Task statement:
Using the records that follow, copy every line containing the word "compiled".

------ Records for this task

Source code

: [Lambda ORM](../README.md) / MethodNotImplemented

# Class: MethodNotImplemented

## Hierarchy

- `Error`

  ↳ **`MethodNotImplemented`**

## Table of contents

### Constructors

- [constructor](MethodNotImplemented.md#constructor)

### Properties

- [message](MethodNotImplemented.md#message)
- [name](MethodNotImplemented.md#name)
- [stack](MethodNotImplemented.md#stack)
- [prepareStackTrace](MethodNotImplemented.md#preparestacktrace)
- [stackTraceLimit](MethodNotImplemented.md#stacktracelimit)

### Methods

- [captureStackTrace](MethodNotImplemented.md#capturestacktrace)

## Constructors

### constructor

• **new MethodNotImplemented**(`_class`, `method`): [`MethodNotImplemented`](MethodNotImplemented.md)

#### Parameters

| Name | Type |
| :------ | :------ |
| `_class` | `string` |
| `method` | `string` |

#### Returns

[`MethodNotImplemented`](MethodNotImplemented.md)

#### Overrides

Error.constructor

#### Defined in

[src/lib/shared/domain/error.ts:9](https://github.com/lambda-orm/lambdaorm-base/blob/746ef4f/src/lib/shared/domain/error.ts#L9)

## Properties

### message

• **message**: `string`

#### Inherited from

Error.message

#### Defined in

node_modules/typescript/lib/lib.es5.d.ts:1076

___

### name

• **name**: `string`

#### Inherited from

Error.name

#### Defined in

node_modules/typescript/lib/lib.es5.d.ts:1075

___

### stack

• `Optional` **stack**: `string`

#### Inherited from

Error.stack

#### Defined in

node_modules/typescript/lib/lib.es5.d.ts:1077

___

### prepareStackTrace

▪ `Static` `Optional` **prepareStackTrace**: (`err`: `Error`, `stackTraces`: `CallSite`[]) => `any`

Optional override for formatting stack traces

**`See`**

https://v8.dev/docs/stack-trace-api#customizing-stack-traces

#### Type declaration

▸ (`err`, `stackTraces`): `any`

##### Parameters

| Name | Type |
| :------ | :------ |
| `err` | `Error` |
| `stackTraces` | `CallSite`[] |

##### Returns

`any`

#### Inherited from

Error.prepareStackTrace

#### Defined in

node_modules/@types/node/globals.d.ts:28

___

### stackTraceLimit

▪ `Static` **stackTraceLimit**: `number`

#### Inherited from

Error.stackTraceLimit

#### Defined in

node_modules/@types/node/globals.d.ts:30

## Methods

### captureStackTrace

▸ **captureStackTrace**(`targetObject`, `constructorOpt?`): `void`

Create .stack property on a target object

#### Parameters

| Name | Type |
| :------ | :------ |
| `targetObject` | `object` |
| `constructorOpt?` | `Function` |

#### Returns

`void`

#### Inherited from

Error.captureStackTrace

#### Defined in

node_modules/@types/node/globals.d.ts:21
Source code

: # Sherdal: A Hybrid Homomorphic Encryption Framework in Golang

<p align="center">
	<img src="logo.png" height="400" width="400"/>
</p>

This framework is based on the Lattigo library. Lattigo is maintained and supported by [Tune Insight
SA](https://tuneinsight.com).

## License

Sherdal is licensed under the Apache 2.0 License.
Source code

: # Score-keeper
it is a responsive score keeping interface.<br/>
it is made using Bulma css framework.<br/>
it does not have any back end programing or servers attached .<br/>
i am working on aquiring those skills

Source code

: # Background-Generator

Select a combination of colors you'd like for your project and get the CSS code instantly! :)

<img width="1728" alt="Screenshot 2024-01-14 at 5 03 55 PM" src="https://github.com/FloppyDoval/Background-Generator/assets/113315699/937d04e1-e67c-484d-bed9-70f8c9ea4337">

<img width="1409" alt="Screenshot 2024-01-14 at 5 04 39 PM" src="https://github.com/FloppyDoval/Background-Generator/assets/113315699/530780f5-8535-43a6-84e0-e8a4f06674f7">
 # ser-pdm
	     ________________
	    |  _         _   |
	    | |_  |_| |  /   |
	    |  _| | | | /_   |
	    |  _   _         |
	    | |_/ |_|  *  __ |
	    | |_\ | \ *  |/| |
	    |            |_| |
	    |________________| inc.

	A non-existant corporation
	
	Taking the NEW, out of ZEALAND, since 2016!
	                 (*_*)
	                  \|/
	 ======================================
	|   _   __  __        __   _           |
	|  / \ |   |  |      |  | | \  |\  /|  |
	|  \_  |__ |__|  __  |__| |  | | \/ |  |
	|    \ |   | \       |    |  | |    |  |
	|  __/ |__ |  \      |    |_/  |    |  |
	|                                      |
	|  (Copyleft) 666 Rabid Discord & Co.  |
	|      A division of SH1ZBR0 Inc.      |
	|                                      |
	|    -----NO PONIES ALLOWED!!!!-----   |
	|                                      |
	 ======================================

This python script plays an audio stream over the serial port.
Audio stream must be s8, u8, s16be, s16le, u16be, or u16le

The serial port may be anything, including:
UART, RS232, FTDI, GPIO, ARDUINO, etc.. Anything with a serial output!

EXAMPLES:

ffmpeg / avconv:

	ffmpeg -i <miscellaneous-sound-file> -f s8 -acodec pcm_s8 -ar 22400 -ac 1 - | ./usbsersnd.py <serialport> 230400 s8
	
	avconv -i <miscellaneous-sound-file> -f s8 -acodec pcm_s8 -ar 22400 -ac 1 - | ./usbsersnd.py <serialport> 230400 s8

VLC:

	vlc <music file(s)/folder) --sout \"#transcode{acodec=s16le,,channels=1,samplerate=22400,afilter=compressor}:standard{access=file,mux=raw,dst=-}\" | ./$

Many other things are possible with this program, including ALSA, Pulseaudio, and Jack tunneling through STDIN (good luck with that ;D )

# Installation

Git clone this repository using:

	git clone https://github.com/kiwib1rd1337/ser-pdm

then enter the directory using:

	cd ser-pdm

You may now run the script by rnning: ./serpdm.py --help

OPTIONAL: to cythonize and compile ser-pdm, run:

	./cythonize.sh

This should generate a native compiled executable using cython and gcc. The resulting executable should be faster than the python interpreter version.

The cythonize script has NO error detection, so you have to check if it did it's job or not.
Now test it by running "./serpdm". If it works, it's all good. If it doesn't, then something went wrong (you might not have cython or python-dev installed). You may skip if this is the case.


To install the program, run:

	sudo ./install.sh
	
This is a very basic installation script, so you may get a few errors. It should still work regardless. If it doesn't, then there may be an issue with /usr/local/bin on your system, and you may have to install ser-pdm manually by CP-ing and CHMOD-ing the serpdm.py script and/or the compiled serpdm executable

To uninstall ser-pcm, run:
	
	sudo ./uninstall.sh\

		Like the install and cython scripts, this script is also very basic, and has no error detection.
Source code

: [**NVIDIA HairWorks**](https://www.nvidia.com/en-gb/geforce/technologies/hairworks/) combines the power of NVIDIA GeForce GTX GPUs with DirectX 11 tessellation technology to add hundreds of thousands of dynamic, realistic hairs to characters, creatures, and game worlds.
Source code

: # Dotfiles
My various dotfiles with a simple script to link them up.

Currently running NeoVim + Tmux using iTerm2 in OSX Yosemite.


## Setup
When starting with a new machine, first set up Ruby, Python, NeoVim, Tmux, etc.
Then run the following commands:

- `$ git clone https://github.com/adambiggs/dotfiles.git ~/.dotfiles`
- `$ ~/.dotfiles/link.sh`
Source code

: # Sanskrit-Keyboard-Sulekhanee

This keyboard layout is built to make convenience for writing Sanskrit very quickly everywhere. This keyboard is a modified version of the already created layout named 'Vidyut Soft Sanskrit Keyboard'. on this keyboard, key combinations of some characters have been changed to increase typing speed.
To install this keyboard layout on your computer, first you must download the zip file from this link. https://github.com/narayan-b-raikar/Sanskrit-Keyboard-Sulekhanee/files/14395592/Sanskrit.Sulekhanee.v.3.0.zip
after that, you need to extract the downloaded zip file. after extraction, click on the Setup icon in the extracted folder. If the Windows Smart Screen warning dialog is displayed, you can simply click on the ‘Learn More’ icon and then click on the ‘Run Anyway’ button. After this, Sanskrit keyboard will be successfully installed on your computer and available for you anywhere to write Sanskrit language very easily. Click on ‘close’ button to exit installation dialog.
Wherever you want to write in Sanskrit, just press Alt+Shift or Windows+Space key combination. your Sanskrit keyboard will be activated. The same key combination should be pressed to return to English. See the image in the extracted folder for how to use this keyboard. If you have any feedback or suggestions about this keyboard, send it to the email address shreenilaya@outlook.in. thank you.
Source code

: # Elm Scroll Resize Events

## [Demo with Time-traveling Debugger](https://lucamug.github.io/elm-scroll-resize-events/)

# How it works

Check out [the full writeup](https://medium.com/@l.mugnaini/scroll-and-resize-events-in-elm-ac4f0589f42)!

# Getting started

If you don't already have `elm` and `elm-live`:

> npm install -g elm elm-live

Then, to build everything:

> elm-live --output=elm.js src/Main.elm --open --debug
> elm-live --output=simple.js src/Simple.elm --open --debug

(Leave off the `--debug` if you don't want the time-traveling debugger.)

------------

Answer for the task:
This should generate a native compiled executable using cython and gcc. The resulting executable should be faster than the python interpreter version.
This is a very basic installation script, so you may get a few errors. It should still work regardless. If it doesn't, then there may be an issue with /usr/local/bin on your system, and you may have to install ser-pdm manually by CP-ing and CHMOD-ing the serpdm.py script and/or the compiled serpdm executable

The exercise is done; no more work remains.